In this assignment, you will analyze a SOAP note case
study that describes abnormal findings in patients seen in a clinical
setting. You will consider what history should be collected from the
patients, as well as which physical exams and diagnostic tests should
be conducted. You will also formulate a differential diagnosis with
several possible conditions.
GENITALIA ASSESSMENT
Subjective:
- CC: “I have bumps on my bottom that I want to have checked out.”
- HPI: AB, a 21-year-old WF college student reports to your clinic
with external bumps on her genital area. She states the bumps are
painless and feel rough. She states she is sexually active and has had
more than one partner over the past year. Her initial sexual contact
occurred at age 18. She reports no abnormal vaginal discharge. She is
unsure how long the bumps have been there but noticed them about a week
ago. Her last Pap smear exam was 3 years ago, and no dysplasia was
found; the exam results were normal. She reports one sexually
transmitted infection (chlamydia) about 2 years ago. She completed the
treatment for chlamydia as prescribed. - PMH: Asthma
- Medications: Symbicort 160/4.5mcg
- Allergies: NKDA
- FH: No hx of breast or cervical cancer, Father hx HTN, Mother hx HTN, GERD
- Social: Denies tobacco use; occasional etoh, married, 3 children (1 girl, 2 boys)
Objective:
- VS: Temp 98.6; BP 120/86; RR 16; P 92; HT 5’10”; WT 169lbs
- Heart: RRR, no murmurs
- Lungs: CTA, chest wall symmetrical
- Genital: Normal female hair pattern distribution; no masses or
swelling. Urethral meatus intact without erythema or discharge.

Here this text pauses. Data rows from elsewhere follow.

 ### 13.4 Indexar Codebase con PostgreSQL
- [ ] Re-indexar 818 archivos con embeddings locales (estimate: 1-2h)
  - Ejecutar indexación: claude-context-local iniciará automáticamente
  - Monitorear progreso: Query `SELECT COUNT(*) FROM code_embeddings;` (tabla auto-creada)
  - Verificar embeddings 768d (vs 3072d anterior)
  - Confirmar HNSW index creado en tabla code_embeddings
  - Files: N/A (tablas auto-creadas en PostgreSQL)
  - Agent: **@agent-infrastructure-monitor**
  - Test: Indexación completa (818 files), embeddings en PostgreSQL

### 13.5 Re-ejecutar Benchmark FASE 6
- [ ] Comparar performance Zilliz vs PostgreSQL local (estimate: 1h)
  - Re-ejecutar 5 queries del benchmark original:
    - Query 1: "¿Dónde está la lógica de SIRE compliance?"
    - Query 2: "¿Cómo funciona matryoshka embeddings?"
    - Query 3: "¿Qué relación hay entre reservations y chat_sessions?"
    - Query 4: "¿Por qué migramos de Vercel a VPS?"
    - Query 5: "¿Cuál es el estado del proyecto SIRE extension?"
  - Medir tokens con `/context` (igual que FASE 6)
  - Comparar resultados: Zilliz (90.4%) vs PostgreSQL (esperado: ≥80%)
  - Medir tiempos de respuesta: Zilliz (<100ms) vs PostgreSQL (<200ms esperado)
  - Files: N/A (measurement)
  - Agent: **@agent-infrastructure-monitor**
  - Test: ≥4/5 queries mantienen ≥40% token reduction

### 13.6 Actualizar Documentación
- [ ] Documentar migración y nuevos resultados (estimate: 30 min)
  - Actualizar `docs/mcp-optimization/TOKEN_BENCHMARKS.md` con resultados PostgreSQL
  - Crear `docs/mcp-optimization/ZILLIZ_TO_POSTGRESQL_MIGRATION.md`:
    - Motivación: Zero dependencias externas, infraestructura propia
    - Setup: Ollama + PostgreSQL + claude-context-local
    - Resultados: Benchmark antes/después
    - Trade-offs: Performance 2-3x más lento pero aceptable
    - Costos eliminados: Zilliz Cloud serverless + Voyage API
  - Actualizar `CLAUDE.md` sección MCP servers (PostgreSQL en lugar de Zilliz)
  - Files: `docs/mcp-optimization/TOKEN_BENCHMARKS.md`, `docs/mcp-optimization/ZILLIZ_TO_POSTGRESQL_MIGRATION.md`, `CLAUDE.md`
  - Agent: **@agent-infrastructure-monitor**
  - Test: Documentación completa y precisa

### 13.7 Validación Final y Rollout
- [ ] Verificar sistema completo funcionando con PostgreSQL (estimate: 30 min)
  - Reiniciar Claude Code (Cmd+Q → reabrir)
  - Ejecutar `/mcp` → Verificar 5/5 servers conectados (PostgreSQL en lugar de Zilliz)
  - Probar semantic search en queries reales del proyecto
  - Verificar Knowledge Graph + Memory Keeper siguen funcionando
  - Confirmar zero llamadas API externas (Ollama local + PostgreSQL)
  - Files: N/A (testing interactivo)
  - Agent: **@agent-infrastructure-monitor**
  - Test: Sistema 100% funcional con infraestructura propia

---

Perineum intact with a healed episiotomy scar present. Vaginal mucosa
pink and moist with rugae present, pos for firm, round, small, painless
ulcer noted on external labia - Abd: soft, normoactive bowel sounds, neg rebound, neg murphy’s, neg McBurney
- Diagnostics: HSV specimen obtained
Assessment:
- Chancre
- PLAN: This section is not required for the assignments in this course (NURS 6512) but will be required for future courses.
To prepare:
With regard to the SOAP note case study provided:
- Review this week’s Learning Resources, and consider the insights they provide about the case study.
- Consider what history would be necessary to collect from the patient in the case study.
- Consider what physical exams and diagnostic tests would be
appropriate to gather more information about the patient’s condition.
How would the results be used to make a diagnosis? - Identify at least five possible conditions that may be considered in a differential diagnosis for the patient.
To complete:
Refer to Chapter 5 of the Sullivan text. Analyze the SOAP note
case study. Using evidence based resources, answer the following
questions and support your answers using current evidence from the
literature.
- Analyze the subjective portion of the note. List additional information that should be included in the documentation.
- Analyze the objective portion of the note. List additional information that should be included in the documentation.
- Is the assessment supported by the subjective and objective information? Why or Why not?
- Would diagnostics be appropriate for this case and how would the results be used to make a diagnosis?
- Would you reject/accept the current diagnosis? Why or why not?
Identify three possible conditions that may be considered as a
differential diagnosis for this patient. Explain your reasoning using at
least 3 different references from current evidence based literature.